Et celui-ci se pose des questions sur cet acte. "Je suis estomaqué. Alors oui, cette oeuvre est artistiquement réussie. Mais je suis choqué. Tout d'abord, par ce qu'elle représente. Elle me choque même si je savais que d'autres du même genre ont déjà été peintes sur des murs à Bruxelles, telle la femme en plein acte de masturbation place Stéphanie. Ensuite, parce que son (ou ses auteurs) a pu la réaliser sans qu'on ne le voit. D'autant que cela a dû demander plusieurs heures de travail.

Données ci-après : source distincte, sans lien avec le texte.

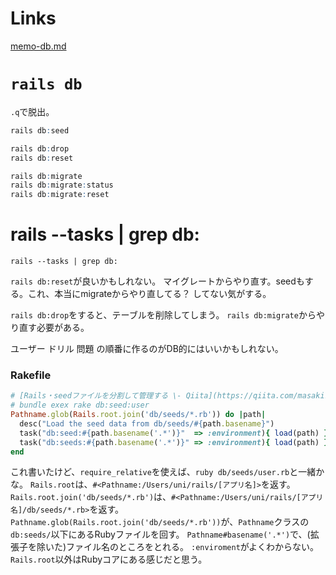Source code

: # Links

[memo-db.md](../memo-db.md)

# `rails db`

`.q`で脱出。

```r
rails db:seed

rails db:drop
rails db:reset

rails db:migrate
rails db:migrate:status
rails db:migrate:reset
```

# rails --tasks | grep db:

```
rails --tasks | grep db:
```

`rails db:reset`が良いかもしれない。
マイグレートからやり直す。seedもする。これ、本当にmigrateからやり直してる？ してない気がする。

`rails db:drop`をすると、テーブルを削除してしまう。
`rails db:migrate`からやり直す必要がある。

ユーザー
ドリル
問題
の順番に作るのがDB的にはいいかもしれない。


### Rakefile

```ruby
# [Rails・seedファイルを分割して管理する \- Qiita](https://qiita.com/masaki7555/items/d65f56958020cbca5ee0)
# bundle exex rake db:seed:user
Pathname.glob(Rails.root.join('db/seeds/*.rb')) do |path|
  desc("Load the seed data from db/seeds/#{path.basename}")
  task("db:seed:#{path.basename('.*')}"  => :environment){ load(path) }
  task("db:seeds:#{path.basename('.*')}" => :environment){ load(path) }
end
```

これ書いたけど、`require_relative`を使えば、`ruby db/seeds/user.rb`と一緒かな。
`Rails.root`は、`#<Pathname:/Users/uni/rails/[アプリ名]>`を返す。
`Rails.root.join('db/seeds/*.rb')`は、`#<Pathname:/Users/uni/rails/[アプリ名]/db/seeds/*.rb>`を返す。
`Pathname.glob(Rails.root.join('db/seeds/*.rb'))`が、`Pathname`クラスの`db:seeds/`以下にあるRubyファイルを回す。
`Pathname#basename('.*')`で、(拡張子を除いた)ファイル名のところをとれる。
`:enviroment`がよくわからない。
`Rails.root`以外はRubyコアにある感じだと思う。
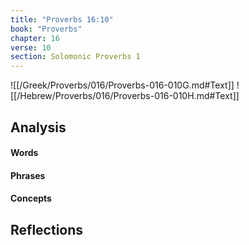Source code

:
 ```yaml
---
title: "Proverbs 16:10"
book: "Proverbs"
chapter: 16
verse: 10
section: Solomonic Proverbs 1
---
```

![[/Greek/Proverbs/016/Proverbs-016-010G.md#Text]]
![[/Hebrew/Proverbs/016/Proverbs-016-010H.md#Text]]

## Analysis

#### Words

#### Phrases

#### Concepts

## Reflections
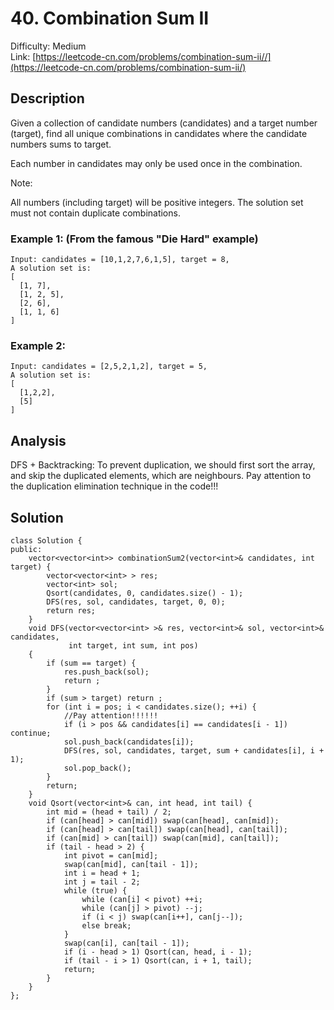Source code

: # 40. Combination Sum II
Difficulty: Medium  
Link: [https://leetcode-cn.com/problems/combination-sum-ii//](https://leetcode-cn.com/problems/combination-sum-ii/)
## Description
Given a collection of candidate numbers (candidates) and a target number (target), find all unique combinations in candidates where the candidate numbers sums to target.

Each number in candidates may only be used once in the combination.

Note:

All numbers (including target) will be positive integers.
The solution set must not contain duplicate combinations.  
### Example 1: (From the famous "Die Hard" example)
``` 
Input: candidates = [10,1,2,7,6,1,5], target = 8,
A solution set is:
[
  [1, 7],
  [1, 2, 5],
  [2, 6],
  [1, 1, 6]
]
```
### Example 2:
```
Input: candidates = [2,5,2,1,2], target = 5,
A solution set is:
[
  [1,2,2],
  [5]
]
```
## Analysis
DFS + Backtracking: To prevent duplication, we should first sort the array, and skip the duplicated elements, which are neighbours. Pay attention to the duplication elimination technique in the code!!!
 
## Solution
```
class Solution {
public:
    vector<vector<int>> combinationSum2(vector<int>& candidates, int target) {
        vector<vector<int> > res;
        vector<int> sol;
        Qsort(candidates, 0, candidates.size() - 1);
        DFS(res, sol, candidates, target, 0, 0);
        return res;
    }
    void DFS(vector<vector<int> >& res, vector<int>& sol, vector<int>& candidates, 
             int target, int sum, int pos) 
    {
        if (sum == target) {
            res.push_back(sol);
            return ;
        }
        if (sum > target) return ;
        for (int i = pos; i < candidates.size(); ++i) {
            //Pay attention!!!!!!
            if (i > pos && candidates[i] == candidates[i - 1]) continue;
            sol.push_back(candidates[i]);
            DFS(res, sol, candidates, target, sum + candidates[i], i + 1);
            sol.pop_back();
        }   
        return;
    }
    void Qsort(vector<int>& can, int head, int tail) {
        int mid = (head + tail) / 2;
        if (can[head] > can[mid]) swap(can[head], can[mid]);
        if (can[head] > can[tail]) swap(can[head], can[tail]);
        if (can[mid] > can[tail]) swap(can[mid], can[tail]);
        if (tail - head > 2) {
            int pivot = can[mid];
            swap(can[mid], can[tail - 1]);
            int i = head + 1;
            int j = tail - 2;
            while (true) {
                while (can[i] < pivot) ++i;
                while (can[j] > pivot) --j;
                if (i < j) swap(can[i++], can[j--]);
                else break;
            }
            swap(can[i], can[tail - 1]);
            if (i - head > 1) Qsort(can, head, i - 1);
            if (tail - i > 1) Qsort(can, i + 1, tail);
            return;
        }
    }
};
```
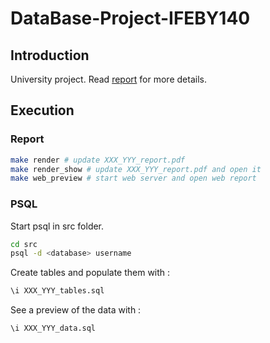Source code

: # DataBase-Project-IFEBY140

## Introduction

University project.
Read [report](XXX_YYY_report.pdf) for more details.

## Execution

### Report
```bash
make render # update XXX_YYY_report.pdf
make render_show # update XXX_YYY_report.pdf and open it
make web_preview # start web server and open web report
```

### PSQL

Start psql in src folder.
```bash
cd src
psql -d <database> username
```

Create tables and populate them with :
```sql
\i XXX_YYY_tables.sql
```

See a preview of the data with :
```sql
\i XXX_YYY_data.sql
```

De la pub ou une oeuvre plus consensuelle à la place

Alors, un retrait rapide de l'oeuvre est-il envisagé? "La commune de Saint-Gilles m'a contacté mardi. Nous en discutons. Je n'ai pas encore tranché. Pourquoi? Parce que se pose la question de qui va payer l'enlèvement? La commune dit ne pas avoir les moyens. Moi non plus. Par ailleurs, si c'est pour enlever ce pénis et retrouver quelque semaines ou mois plus tard une oeuvre aussi choquante voire plus choquante, cela ne sert rien. Ce mur va attirer d'autres graffeurs. Une discussion profonde doit donc avoir lieu avec la commune quant à la pérennisation de ce mur. Soit, on y installe des panneaux publicitaires - je sais que les communes sont réticentes. Soit on y fait réaliser une nouvelle oeuvre mais plus consensuelle."

Le collège tranche ce jeudi

Déposer plainte n'est pas non plus à l'ordre du jour. "Si on me dit que j'ai une chance de retrouver l'artiste, je veux bien. Mais j'en doute. Je ne veux pas me perdre dans les arcanes judiciaires pour ne rien obtenir en terme de réparations au final."

Ce jeudi, le collège de la commune de Saint-Gilles doit trancher quant à l'avenir de la fresque, en concertation avec le propriétaire.

Jeudi toujours, le collège de la Ville de Bruxelles cette fois doit décider du sort à réserver à la fresque sexuelle apparue elle aussi tout récemment rue des Poissonniers.